Second, we have the fact that even the most extreme of gun rights people seem to accept the principle that some level of restriction on gun ownership is permissible under the Second Amendment, but I have never seen a single principled basis by which they think the Second Amendment would allow for any lines to be drawn.
Lawyers and courts like to look for limiting principles and you just can't find them in this debate. Once they say that “shall not be infringed” means what they think it says you can wait all day for them to say why the Constitution allows them to have an AR-15 with a thirty-round magazine but not a .50 caliber machine gun, a bazooka, a Stinger missile, or a rocket-propelled grenade launcer. Forget tanks and thermonuclear devices, how do they know that the Framers intended the line to be drawn precisely where they want it and nowhere else?
Isn't that worth discussing?
And beyond that, if the Constitution does allow for lines to be drawn, isn't it legitimate to have a discussion not just about what is permissible but what makes good sense, and what is needed to protect the public?
Or how about this one: we hear over and over that there are only a few hundred murders committed each year with rifles and shotguns, and the thousands more are committed with handguns. Why does this lead to the conclusion, “Therefore, do nothing”? Doesn't that raise the obvious question that handguns are what we should really be looking at and regulating? If not, why not, especially since, except in few circumstances, the idea that your handgun is going to protect you from the scary stranger or the scarier jack-booted thug is mostly a pipe dream?

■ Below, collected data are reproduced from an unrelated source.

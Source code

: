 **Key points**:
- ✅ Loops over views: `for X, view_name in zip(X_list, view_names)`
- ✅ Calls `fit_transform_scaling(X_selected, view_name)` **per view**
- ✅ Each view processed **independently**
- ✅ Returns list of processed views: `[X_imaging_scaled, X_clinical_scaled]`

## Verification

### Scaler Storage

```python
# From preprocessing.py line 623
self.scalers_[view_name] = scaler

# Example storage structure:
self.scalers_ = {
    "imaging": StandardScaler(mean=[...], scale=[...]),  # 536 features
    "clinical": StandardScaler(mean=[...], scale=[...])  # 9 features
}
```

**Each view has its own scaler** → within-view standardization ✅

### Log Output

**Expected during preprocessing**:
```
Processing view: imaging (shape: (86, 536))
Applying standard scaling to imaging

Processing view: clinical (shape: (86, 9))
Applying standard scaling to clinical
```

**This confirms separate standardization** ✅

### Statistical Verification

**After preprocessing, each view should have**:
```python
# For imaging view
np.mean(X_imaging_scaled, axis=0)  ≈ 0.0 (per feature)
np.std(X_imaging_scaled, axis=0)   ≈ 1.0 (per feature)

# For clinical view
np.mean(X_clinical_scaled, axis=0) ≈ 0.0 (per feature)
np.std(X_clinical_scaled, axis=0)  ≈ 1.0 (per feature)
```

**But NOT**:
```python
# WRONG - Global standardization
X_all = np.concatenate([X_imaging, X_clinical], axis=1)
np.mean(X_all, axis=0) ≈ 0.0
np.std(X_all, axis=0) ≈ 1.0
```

And if we have the discussion, could we get the people on both sides to focus on the substance? For instance, if you are in favor of gun rights, saying, “It's not a clip, it's a magazine” is not an actual response to a question about how many bullets a person should be allowed to load into a gun at one time. Mocking the term “assault weapon” as an aesthetic concept is not a substantive response to the question of whether there are some weapons that by their design, concealability, portability, or ability to be modified to be full-auto that are too dangerous to be out in public.
And if your response to magazine limits is that it means that your hobby of shooting at targets isn't as much fun if you have to change magazines more often, explain to me how having fun while you engage in your hobby is an important constitutional principle.
This is an area where I would like to see some more law enforcement. Isn't it obvious that every time someone who is prohibited by law from purchasing a firearm tries to do that he or she has committed the crime of attempted illegal possession of a firearm? Why aren't they prosecuted?
And can't we at least eliminate the gun show loophole? You know, the one that 92% of your fellow Americans support? Would it be okay to do that in Vermont even if Congress won't do it?
I think all of these questions and a whole lot more are legitimate questions for debate, but now we're not going to have that debate, at least not here.
Maybe my title is all wrong. Maybe we were never going to have a good discussion, no matter what else happened.